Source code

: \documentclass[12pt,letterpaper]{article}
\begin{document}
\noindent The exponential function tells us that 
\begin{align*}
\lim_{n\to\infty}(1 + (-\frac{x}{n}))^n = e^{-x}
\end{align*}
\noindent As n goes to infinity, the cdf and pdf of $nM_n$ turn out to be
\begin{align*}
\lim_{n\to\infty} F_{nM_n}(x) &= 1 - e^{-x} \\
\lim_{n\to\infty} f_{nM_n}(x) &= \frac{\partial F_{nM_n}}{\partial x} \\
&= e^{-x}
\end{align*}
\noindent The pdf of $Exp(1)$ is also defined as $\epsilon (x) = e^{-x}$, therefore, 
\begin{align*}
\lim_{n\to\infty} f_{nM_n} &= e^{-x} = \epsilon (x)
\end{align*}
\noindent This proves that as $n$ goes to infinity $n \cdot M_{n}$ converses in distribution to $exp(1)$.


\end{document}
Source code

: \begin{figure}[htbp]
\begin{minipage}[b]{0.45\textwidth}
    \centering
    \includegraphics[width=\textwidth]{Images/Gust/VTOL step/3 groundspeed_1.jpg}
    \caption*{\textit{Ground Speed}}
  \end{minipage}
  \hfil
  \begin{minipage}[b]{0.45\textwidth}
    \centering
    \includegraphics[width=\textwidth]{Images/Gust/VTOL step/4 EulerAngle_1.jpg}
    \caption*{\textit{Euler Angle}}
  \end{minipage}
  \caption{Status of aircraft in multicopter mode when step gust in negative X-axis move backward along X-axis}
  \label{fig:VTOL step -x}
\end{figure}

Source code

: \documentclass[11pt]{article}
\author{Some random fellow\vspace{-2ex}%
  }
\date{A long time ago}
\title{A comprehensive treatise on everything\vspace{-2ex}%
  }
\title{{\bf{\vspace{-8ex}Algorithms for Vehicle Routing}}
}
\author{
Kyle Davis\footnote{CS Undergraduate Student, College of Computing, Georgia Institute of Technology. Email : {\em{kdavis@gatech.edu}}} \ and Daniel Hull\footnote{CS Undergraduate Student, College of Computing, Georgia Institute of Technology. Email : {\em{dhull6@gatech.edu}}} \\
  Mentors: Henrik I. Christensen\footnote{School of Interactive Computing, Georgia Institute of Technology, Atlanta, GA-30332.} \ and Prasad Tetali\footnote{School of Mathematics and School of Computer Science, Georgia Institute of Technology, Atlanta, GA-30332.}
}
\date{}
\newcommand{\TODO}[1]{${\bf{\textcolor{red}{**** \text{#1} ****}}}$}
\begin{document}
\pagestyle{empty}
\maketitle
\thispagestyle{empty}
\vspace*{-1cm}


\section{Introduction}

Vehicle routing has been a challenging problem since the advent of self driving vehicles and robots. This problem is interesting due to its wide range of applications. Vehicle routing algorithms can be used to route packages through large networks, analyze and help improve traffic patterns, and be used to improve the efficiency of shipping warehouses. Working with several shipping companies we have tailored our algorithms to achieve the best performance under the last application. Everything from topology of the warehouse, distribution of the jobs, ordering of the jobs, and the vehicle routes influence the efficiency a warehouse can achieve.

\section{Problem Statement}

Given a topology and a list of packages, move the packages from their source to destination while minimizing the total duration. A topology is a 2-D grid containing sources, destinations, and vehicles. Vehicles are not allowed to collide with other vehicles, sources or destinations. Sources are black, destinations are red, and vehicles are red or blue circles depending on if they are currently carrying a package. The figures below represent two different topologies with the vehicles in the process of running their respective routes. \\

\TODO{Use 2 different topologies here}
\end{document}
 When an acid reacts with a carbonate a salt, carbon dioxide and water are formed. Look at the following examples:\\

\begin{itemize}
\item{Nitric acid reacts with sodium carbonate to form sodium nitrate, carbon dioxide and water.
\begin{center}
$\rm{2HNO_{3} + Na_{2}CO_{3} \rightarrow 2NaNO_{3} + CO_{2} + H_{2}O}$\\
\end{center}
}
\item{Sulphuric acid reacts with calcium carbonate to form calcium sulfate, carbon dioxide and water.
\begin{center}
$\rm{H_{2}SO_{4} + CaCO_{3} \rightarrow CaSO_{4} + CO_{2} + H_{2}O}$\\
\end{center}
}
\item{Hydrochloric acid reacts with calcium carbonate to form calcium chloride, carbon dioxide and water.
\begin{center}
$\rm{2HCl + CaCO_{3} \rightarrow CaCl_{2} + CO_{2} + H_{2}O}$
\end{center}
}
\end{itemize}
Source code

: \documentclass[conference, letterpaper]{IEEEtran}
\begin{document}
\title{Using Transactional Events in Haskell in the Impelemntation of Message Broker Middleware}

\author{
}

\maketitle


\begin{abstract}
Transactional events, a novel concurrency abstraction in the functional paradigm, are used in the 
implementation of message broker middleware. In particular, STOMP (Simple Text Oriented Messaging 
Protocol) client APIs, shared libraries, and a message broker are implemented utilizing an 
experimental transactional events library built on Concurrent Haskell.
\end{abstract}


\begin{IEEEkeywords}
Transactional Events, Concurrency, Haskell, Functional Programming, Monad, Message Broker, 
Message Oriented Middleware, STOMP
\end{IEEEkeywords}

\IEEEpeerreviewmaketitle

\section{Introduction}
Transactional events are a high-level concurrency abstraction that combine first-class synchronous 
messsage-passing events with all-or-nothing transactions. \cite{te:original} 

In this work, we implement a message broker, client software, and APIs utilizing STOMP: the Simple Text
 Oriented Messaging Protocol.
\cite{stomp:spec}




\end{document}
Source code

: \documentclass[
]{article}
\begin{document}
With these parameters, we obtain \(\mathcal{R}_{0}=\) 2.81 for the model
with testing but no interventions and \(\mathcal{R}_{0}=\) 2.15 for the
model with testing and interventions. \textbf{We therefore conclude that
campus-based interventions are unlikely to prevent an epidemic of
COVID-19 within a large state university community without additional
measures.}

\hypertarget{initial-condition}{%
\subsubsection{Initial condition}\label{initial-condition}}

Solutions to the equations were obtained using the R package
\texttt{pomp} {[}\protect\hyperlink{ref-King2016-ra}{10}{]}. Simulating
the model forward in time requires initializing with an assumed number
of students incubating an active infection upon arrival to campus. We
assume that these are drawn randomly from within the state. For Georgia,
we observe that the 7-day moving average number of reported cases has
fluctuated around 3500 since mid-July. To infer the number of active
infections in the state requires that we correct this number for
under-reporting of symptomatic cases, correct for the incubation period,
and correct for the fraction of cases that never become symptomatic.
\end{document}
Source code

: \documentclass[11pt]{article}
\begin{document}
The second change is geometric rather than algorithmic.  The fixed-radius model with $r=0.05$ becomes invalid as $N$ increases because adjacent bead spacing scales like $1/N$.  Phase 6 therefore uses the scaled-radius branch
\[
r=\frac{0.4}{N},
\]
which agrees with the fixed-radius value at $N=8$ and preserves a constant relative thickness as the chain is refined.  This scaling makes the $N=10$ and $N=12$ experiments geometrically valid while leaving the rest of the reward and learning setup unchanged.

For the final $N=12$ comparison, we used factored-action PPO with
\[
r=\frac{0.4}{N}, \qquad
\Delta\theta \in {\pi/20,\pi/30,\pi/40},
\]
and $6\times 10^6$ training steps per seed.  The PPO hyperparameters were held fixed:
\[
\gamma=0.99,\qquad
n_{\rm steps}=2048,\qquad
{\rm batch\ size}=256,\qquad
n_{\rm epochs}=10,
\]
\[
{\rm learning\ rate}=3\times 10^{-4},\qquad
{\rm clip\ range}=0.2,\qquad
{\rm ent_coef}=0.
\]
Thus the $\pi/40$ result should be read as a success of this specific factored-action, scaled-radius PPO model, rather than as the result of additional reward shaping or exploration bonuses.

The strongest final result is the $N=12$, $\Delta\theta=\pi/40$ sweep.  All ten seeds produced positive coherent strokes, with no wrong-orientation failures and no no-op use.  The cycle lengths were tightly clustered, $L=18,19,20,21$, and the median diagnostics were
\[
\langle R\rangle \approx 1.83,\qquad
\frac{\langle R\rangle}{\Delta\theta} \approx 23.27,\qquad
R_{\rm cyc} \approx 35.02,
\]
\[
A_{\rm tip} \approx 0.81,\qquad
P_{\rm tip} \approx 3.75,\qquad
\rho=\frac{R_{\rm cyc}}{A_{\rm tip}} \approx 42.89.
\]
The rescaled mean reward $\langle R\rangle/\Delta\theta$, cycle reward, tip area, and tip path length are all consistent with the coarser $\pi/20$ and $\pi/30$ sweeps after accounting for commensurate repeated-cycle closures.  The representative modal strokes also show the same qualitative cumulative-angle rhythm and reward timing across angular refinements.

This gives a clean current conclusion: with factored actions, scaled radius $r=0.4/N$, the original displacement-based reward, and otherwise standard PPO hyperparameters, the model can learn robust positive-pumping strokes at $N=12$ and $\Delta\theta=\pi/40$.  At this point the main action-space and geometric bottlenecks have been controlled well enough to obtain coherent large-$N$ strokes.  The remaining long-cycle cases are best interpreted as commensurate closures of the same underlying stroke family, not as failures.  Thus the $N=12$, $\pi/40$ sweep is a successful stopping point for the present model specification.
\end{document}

-*-

Wherever the string "APIs" appears in the records above, copy the line it sits in.

Protocol) client APIs, shared libraries, and a message broker are implemented utilizing an 
In this work, we implement a message broker, client software, and APIs utilizing STOMP: the Simple Text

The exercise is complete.